◆ **WHAT IS NEEDED**: Find the line that contains "Thank you for being part of this journey!"; then retype it and each line after it, exactly, through the final line of the data below.
BEGIN
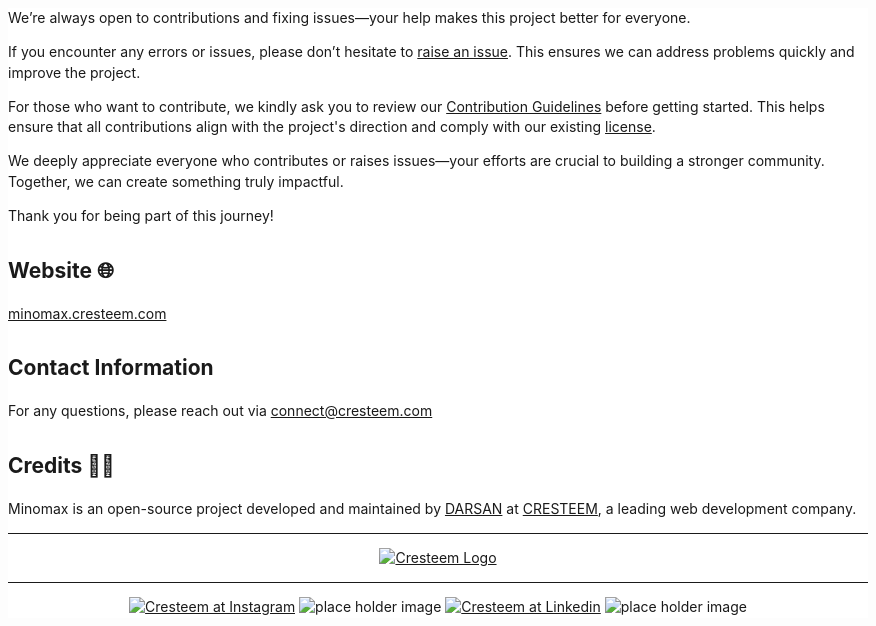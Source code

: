 We’re always open to contributions and fixing issues—your help makes this project better for everyone.

If you encounter any errors or issues, please don’t hesitate to [raise an issue](../../issues/new). This ensures we can address problems quickly and improve the project.

For those who want to contribute, we kindly ask you to review our [Contribution Guidelines](CONTRIBUTING) before getting started. This helps ensure that all contributions align with the project's direction and comply with our existing [license](LICENSE).

We deeply appreciate everyone who contributes or raises issues—your efforts are crucial to building a stronger community. Together, we can create something truly impactful.

Thank you for being part of this journey!

## Website 🌐

<a id="url" href="https://minomax.cresteem.com">minomax.cresteem.com</a>

## Contact Information

For any questions, please reach out via connect@cresteem.com

## Credits 🙏🏻

Minomax is an open-source project developed and maintained by [DARSAN](https://darsan.in/) at [CRESTEEM](https://cresteem.com/), a leading web development company.

---

<p align="center">
  <a href="https://cresteem.com/">
    <img src="https://darsan.in/readme-src/branding-gh.png" alt="Cresteem Logo">
  </a>
</p>

---

<p align="center">

<span>
<a href="https://www.instagram.com/cresteem/"><img width='45px' height='45px' src="https://darsan.in/readme-src/footer-icons/insta.png" alt="Cresteem at Instagram"></a>
</span>

<span>
  <img width='20px' height='20px' src="https://darsan.in/readme-src/footer-icons/gap.png" alt="place holder image">
</span>

<span>
<a href="https://www.linkedin.com/company/cresteem/"><img width='45px' height='45px' src="https://darsan.in/readme-src/footer-icons/linkedin.png" alt="Cresteem at Linkedin"></a>
</span>

<span>
  <img width='20px' height='20px' src="https://darsan.in/readme-src/footer-icons/gap.png" alt="place holder image">
</span>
END
◆ **TASK SOLUTION**:
Thank you for being part of this journey!

## Website 🌐

<a id="url" href="https://minomax.cresteem.com">minomax.cresteem.com</a>

## Contact Information

For any questions, please reach out via connect@cresteem.com

## Credits 🙏🏻

Minomax is an open-source project developed and maintained by [DARSAN](https://darsan.in/) at [CRESTEEM](https://cresteem.com/), a leading web development company.

---

<p align="center">
  <a href="https://cresteem.com/">
    <img src="https://darsan.in/readme-src/branding-gh.png" alt="Cresteem Logo">
  </a>
</p>

---

<p align="center">

<span>
<a href="https://www.instagram.com/cresteem/"><img width='45px' height='45px' src="https://darsan.in/readme-src/footer-icons/insta.png" alt="Cresteem at Instagram"></a>
</span>

<span>
  <img width='20px' height='20px' src="https://darsan.in/readme-src/footer-icons/gap.png" alt="place holder image">
</span>

<span>
<a href="https://www.linkedin.com/company/cresteem/"><img width='45px' height='45px' src="https://darsan.in/readme-src/footer-icons/linkedin.png" alt="Cresteem at Linkedin"></a>
</span>

<span>
  <img width='20px' height='20px' src="https://darsan.in/readme-src/footer-icons/gap.png" alt="place holder image">
</span>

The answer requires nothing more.